Steel nerves amidst pressure

BIZLINKS - Rey Gamboa -
It has been two and a half years since the National Steel Corp. (NSC) had shut down its plants in Iligan City, leaving a trail of tears, deprivation and lost dreams in its wake.

How else would you describe a catastrophe that left 2,000 people out of jobs, had put about 80,000 children out of school, deprived the city of P160 million in taxes yearly, and denied the government of close to P1 billion in duties on the raw material the company imports annually?

NSC used to be the largest Philippine producer of hot-rolled coils and semi-finished materials for roofing as well as pipes and tubes.

When it closed shop, the scrap iron business lost P1.4-billion worth of business, and its neighbor in Iligan, the Refractories Corp. of the Philippines, lost 30 percent of its market. Mabuhay Vinyl Corp. was also severely hit, and the National Power Corp. lost P720 million in electricity sales yearly.

Has anybody learned anything from the National Steel debacle? What sayeth the government, the creditors, and the investors? More so the Malaysian investors?

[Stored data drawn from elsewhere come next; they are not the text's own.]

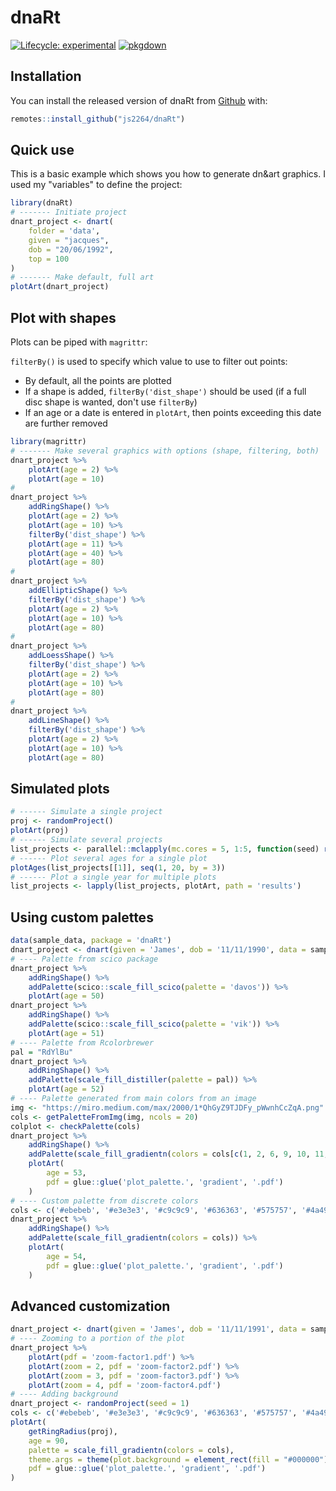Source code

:# dnaRt

<!-- badges: start -->
[![Lifecycle: experimental](https://img.shields.io/badge/lifecycle-experimental-orange.svg)](https://www.tidyverse.org/lifecycle/#experimental)
[![pkgdown](https://github.com/js2264/dnaRt/workflows/pkgdown/badge.svg)](https://github.com/js2264/dnaRt/actions)
<!-- badges: end -->

## Installation

You can install the released version of dnaRt from [Github](https://github.com/js2264/dnaRt) with:

``` r
remotes::install_github("js2264/dnaRt")
```

## Quick use

This is a basic example which shows you how to generate dn&art graphics. 
I used my "variables" to define the project:

```r
library(dnaRt)
# ------- Initiate project
dnart_project <- dnart(
	folder = 'data',
	given = "jacques", 
	dob = "20/06/1992", 
    top = 100
)
# ------- Make default, full art
plotArt(dnart_project)
```

## Plot with shapes

Plots can be piped with `magrittr`:

`filterBy()` is used to specify which value to use to filter out points: 
- By default, all the points are plotted
- If a shape is added, `filterBy('dist_shape')` should be used (if a full disc shape is wanted, don't use `filterBy`)
- If an age or a date is entered in `plotArt`, then points exceeding this date are further removed

```r
library(magrittr)
# ------- Make several graphics with options (shape, filtering, both)
dnart_project %>%
	plotArt(age = 2) %>% 
	plotArt(age = 10) 
#
dnart_project %>%
	addRingShape() %>%
	plotArt(age = 2) %>% 
	plotArt(age = 10) %>% 
	filterBy('dist_shape') %>% 
	plotArt(age = 11) %>% 
	plotArt(age = 40) %>%
	plotArt(age = 80) 
#
dnart_project %>%
	addEllipticShape() %>%
	filterBy('dist_shape') %>% 
	plotArt(age = 2) %>% 
	plotArt(age = 10) %>% 
	plotArt(age = 80)
#
dnart_project %>%
	addLoessShape() %>%
	filterBy('dist_shape') %>% 
	plotArt(age = 2) %>% 
	plotArt(age = 10) %>% 
	plotArt(age = 80)
#
dnart_project %>%
	addLineShape() %>%
	filterBy('dist_shape') %>% 
	plotArt(age = 2) %>% 
	plotArt(age = 10) %>% 
	plotArt(age = 80)
```

## Simulated plots 

```r
# ------ Simulate a single project
proj <- randomProject()
plotArt(proj)
# ------ Simulate several projects
list_projects <- parallel::mclapply(mc.cores = 5, 1:5, function(seed) randomProject(seed = seed, nedges = 'max'))
# ------ Plot several ages for a single plot
plotAges(list_projects[[1]], seq(1, 20, by = 3))
# ------ Plot a single year for multiple plots
list_projects <- lapply(list_projects, plotArt, path = 'results')
```

## Using custom palettes

```r
data(sample_data, package = 'dnaRt')
dnart_project <- dnart(given = 'James', dob = '11/11/1990', data = sample_data)
# ---- Palette from scico package
dnart_project %>%
	addRingShape() %>% 
	addPalette(scico::scale_fill_scico(palette = 'davos')) %>% 
	plotArt(age = 50)
dnart_project %>%
	addRingShape() %>% 
	addPalette(scico::scale_fill_scico(palette = 'vik')) %>% 
	plotArt(age = 51)
# ---- Palette from Rcolorbrewer
pal = "RdYlBu"
dnart_project %>%
	addRingShape() %>% 
	addPalette(scale_fill_distiller(palette = pal)) %>% 
	plotArt(age = 52)
# ---- Palette generated from main colors from an image
img <- "https://miro.medium.com/max/2000/1*QhGyZ9TJDFy_pWwnhCcZqA.png"
cols <- getPaletteFromImg(img, ncols = 20)
colplot <- checkPalette(cols)
dnart_project %>% 
	addRingShape() %>% 
	addPalette(scale_fill_gradientn(colors = cols[c(1, 2, 6, 9, 10, 11, 12, 15, 16)])) %>% 
	plotArt(
		age = 53, 
		pdf = glue::glue('plot_palette.', 'gradient', '.pdf')
	)
# ---- Custom palette from discrete colors
cols <- c('#ebebeb', '#e3e3e3', '#c9c9c9', '#636363', '#575757', '#4a4949')
dnart_project %>% 
	addRingShape() %>% 
	addPalette(scale_fill_gradientn(colors = cols)) %>% 
	plotArt(
		age = 54, 
		pdf = glue::glue('plot_palette.', 'gradient', '.pdf')
	)
```

## Advanced customization

```r
dnart_project <- dnart(given = 'James', dob = '11/11/1991', data = sample_data)
# ---- Zooming to a portion of the plot 
dnart_project %>%
	plotArt(pdf = 'zoom-factor1.pdf') %>%
	plotArt(zoom = 2, pdf = 'zoom-factor2.pdf') %>%
	plotArt(zoom = 3, pdf = 'zoom-factor3.pdf') %>%
	plotArt(zoom = 4, pdf = 'zoom-factor4.pdf') 
# ---- Adding background
dnart_project <- randomProject(seed = 1)
cols <- c('#ebebeb', '#e3e3e3', '#c9c9c9', '#636363', '#575757', '#4a4949')
plotArt(
	getRingRadius(proj), 
	age = 90, 
	palette = scale_fill_gradientn(colors = cols), 
	theme.args = theme(plot.background = element_rect(fill = "#000000")),
	pdf = glue::glue('plot_palette.', 'gradient', '.pdf')
)
```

Not knowing who screwed who, the Malaysians and the government seems willing to repeat the experience all over again.

Lately, the survival of the company was transformed into ticklish political issue, thus, according to my "e-bugs" (euphemism for "sources"), it was in the agenda of the overnight visit of President Arroyo to Malaysia two weeks ago.

My "e-bugs" further reported that while it is true that the President was trying to entice more Malaysia firms to invest, part of the classified agenda – aside from the ownership of the Spratlys – was what to do with NSC, specifically its future.

A source said that Malaysian Prime Minister Mahathir threw a tantrum months ago when Philippine banks were planning to foreclose the steel plant and find a new buyer for the company. Banks had wanted to own 100 percent of the company to be divided corresponding to their exposures.

Dusting old newspaper stories and other reports, my "e-bugs" reminded me that of the P16-billion obligations of NSC, more than P5 billion was owed to Philippine National Bank (PNB) because of a sweetheart transaction that was maneuvered by no less than its former president and former finance secretary who was reported to be the broker for the Wing Tiek Group.

Wing Tiek was the arrogant company that promised to put equity in NSC when it bought almost the entire steel firm from the government in 1995. But instead of bringing in something, Wing Tiek ended up badgering local banks for financing.

Two years later, another Malaysian firm, Hottick Investments Ltd., absorbed the stake of Wing Tiek and then turned around to sell it to the Renong Group. Then the Asian crisis struck and Renong’s supposedly lofty plans for the local steel firm were abandoned.

By early 1999, the debts of National Steel had piled up to more than P12 billion, and without capital infusion from the Malaysians, NSC was forced to borrow some more. The steel firm shut down its facilities in late 1999.

To date, the ownership of the steel firm lies with the state-owned asset management firm of the Malaysian government called Danaharta.

Here we are now, one administration later, with the government still biddable to the whims of the Malaysians who got the steel plant into trouble in the first place.

Not that the government was entirely faultless. National Steel was a vital industry that was breaking even, at least before the Malaysians came into the picture. In the late 80s, it was still a profitable company.

The government not only turned over a jewel to a Malaysian firm that bilked local banks of billions, it also eased tariff and quota restrictions on steel imports that made NSC less viable.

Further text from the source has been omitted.